Profiting from Global Market Relationships
By John Murphy

John Wiley & Sons

ISBN: 0-471-02329-9

Chapter One

A Review of the 1980s

To fully understand the dramatic turns in the financial markets that started in 1980, it's necessary to know something about the 1970s. That decade witnessed a virtual explosion in commodity markets, which led to spiraling inflation and rising interest rates. From 1971 to 1980, the Commodity Research Bureau (CRB) Index-which is a basket of commodity prices-appreciated in value by 250 percent. Bond yields rose by 150 percent during the same period and, as a result, bond prices declined. Figure 1.1 shows the close correlation between the CRB Index and the yield on 10-year Treasuries between 1973 and 1987. Long-term rates rose with commodities during the inflationary 1970s and fell with them during the disinflationary 1980s.

The 1970s were not good for stocks, either. The Dow Jones Industrial Average started the decade near 1,000 and ended the decade at about the same level. In the middle of that 10-year period of stock market stagnation, the Dow lost almost half its value. The 1970s were a decade for tangible assets; paper assets were out of favor. By the end of the decade, gold prices had soared to over $700 per ounce. A weak dollar during that period also contributed to the upward spiral in gold and other commodity prices-as well as the relative weakness in bonds and stocks. All this started tochange in 1980, when the bubble burst in the commodity markets. Figure 1.2 is a ratio of the Dow Industrials divided by the gold market. The plunge in this ratio during the 1970s reflected the superior performance by gold and other hard assets in that inflationary decade. The ratio bottomed in 1980 after gold peaked. The Dow then bottomed in 1982.

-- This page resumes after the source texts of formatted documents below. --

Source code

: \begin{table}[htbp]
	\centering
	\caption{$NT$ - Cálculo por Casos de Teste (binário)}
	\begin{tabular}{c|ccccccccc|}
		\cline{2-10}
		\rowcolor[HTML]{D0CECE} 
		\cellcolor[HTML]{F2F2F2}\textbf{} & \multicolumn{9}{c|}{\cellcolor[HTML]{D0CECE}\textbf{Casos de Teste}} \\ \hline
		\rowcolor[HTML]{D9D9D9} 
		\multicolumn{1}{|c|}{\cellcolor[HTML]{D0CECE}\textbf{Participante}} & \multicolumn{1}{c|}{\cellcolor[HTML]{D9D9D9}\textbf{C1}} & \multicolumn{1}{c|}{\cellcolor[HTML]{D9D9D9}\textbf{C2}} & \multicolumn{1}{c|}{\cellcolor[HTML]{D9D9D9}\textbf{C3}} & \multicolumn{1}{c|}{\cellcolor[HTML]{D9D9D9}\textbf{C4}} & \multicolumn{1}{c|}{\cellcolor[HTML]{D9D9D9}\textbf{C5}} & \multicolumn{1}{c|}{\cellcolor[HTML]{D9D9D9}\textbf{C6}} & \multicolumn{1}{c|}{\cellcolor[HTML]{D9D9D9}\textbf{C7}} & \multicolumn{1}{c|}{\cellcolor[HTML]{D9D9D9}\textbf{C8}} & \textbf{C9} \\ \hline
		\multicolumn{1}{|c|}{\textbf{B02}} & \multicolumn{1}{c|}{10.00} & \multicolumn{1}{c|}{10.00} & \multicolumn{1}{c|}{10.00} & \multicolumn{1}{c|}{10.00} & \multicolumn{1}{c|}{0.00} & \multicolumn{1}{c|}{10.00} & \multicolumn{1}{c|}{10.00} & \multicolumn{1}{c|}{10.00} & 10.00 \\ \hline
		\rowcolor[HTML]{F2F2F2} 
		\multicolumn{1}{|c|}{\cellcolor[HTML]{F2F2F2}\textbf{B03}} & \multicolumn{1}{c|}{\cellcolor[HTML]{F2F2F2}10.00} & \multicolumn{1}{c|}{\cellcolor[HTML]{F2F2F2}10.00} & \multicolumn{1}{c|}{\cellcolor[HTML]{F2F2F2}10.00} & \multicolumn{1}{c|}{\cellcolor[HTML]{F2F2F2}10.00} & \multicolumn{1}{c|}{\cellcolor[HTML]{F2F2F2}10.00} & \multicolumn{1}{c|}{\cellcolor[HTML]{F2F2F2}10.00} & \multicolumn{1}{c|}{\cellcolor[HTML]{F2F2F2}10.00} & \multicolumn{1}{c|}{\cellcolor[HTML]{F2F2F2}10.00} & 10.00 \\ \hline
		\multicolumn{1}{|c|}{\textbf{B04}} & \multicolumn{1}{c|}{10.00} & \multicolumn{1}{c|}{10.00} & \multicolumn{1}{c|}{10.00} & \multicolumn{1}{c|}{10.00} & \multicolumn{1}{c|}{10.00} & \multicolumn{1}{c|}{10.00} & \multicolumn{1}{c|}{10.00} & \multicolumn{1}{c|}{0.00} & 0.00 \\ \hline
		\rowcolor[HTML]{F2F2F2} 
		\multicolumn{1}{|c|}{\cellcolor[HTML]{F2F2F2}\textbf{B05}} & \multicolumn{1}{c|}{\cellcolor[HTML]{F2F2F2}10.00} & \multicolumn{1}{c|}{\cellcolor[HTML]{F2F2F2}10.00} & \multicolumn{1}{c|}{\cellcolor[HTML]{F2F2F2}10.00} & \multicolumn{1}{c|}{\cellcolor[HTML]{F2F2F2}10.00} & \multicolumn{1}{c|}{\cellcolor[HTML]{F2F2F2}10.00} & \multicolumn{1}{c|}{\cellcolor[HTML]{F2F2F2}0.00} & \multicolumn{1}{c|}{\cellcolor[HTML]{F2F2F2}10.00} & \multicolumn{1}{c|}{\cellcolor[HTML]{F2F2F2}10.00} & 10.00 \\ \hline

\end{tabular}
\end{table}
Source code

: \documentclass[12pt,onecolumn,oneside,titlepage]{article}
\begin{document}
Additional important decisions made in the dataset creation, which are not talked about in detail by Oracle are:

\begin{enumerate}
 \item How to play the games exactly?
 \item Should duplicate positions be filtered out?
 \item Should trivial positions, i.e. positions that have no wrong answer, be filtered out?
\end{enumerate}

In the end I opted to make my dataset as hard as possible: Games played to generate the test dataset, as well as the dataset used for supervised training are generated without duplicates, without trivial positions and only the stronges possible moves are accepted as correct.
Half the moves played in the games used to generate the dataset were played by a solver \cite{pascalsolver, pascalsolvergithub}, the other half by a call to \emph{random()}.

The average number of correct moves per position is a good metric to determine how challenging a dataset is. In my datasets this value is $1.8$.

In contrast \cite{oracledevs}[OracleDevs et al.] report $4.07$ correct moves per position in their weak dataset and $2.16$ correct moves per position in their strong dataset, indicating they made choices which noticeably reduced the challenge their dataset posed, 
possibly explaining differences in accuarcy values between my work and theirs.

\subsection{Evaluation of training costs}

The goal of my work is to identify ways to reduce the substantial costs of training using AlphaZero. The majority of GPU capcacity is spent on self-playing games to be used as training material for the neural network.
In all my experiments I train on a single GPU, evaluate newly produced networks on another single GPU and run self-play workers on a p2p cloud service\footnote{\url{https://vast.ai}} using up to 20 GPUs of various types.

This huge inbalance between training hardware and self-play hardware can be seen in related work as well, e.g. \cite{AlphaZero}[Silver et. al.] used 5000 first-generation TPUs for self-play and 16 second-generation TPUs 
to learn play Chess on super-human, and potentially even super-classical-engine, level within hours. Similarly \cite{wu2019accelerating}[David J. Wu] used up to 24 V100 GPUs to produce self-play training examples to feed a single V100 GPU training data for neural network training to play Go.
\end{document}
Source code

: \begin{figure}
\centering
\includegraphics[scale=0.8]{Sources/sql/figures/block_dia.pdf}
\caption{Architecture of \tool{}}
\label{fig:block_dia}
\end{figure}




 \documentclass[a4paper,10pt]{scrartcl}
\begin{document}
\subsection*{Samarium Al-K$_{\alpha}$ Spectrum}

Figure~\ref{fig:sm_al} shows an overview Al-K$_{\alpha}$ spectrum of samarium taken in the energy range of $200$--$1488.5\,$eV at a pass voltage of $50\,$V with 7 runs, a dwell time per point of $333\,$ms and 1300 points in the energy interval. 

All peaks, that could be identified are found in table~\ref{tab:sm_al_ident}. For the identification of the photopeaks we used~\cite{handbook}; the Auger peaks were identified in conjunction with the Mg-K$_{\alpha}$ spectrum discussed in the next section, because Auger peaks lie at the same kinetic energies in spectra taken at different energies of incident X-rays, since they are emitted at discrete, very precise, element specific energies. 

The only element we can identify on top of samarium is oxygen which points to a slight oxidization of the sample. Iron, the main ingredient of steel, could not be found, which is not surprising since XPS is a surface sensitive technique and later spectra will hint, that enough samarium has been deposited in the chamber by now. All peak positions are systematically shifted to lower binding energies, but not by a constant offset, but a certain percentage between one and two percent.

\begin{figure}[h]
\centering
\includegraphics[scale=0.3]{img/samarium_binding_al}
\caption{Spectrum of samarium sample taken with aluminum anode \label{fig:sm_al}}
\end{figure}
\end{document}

In late 1980, the bubble in commodity prices suddenly burst. The CRB Index started to fall from a record level of 330 points-and began a 20-year decline during which it lost half of its value. During these same 20 years, gold prices fell from $700 to $250, losing over 60 percent of their value. (It was not until after the stock market peak in 2000 that gold prices started to show signs that their twenty-year bear hibernation had ended.) The 1980 peak in commodity markets ended the inflationary spiral of the 1970s and ushered in an era of falling inflation (or disinflation) that lasted until the end of the twentieth century. Figure 1.3 shows the dramatic rally in a number of commodity indexes during the 1970s and the major peak that occurred in 1980. Commodity prices declined for the next 20 years. Another financial market made a big turn in 1980 that had a lot to do with the big peak in commodities: the U.S. dollar.


The U.S. dollar hit a major bottom in 1980 and doubled in price over the next five years. One of the key intermarket relationships involved is the inverse relationship between commodity prices and the U.S. dollar. A falling dollar is inflationary in nature, and usually coincides with rising commodity prices (especially gold). A rising dollar has the opposite effect and is bearish for commodities and gold. This is why the significant upturn in the U.S. currency in 1980 was such an important ingredient in the historic turn from hyperinflation to disinflation that characterized the next 20 years. (Starting in year 2002, a major decline in the U.S. dollar contributed to a major upturn in gold and other commodities.)


Another key intermarket relationship has to do with bond and commodity prices. They trend in opposite directions. Rising commodity prices (like those seen in the 1970s) signal rising inflation pressure, which puts upward pressure on interest rates and downward pressure on bond prices. (Bond prices and bond yields trend in opposite directions.) Commodity prices often change direction ahead of bonds, which also makes them leading indicators of bonds at important turning points. At the start of the 1980s, it took a year for the drop in commodities to push the bond market higher.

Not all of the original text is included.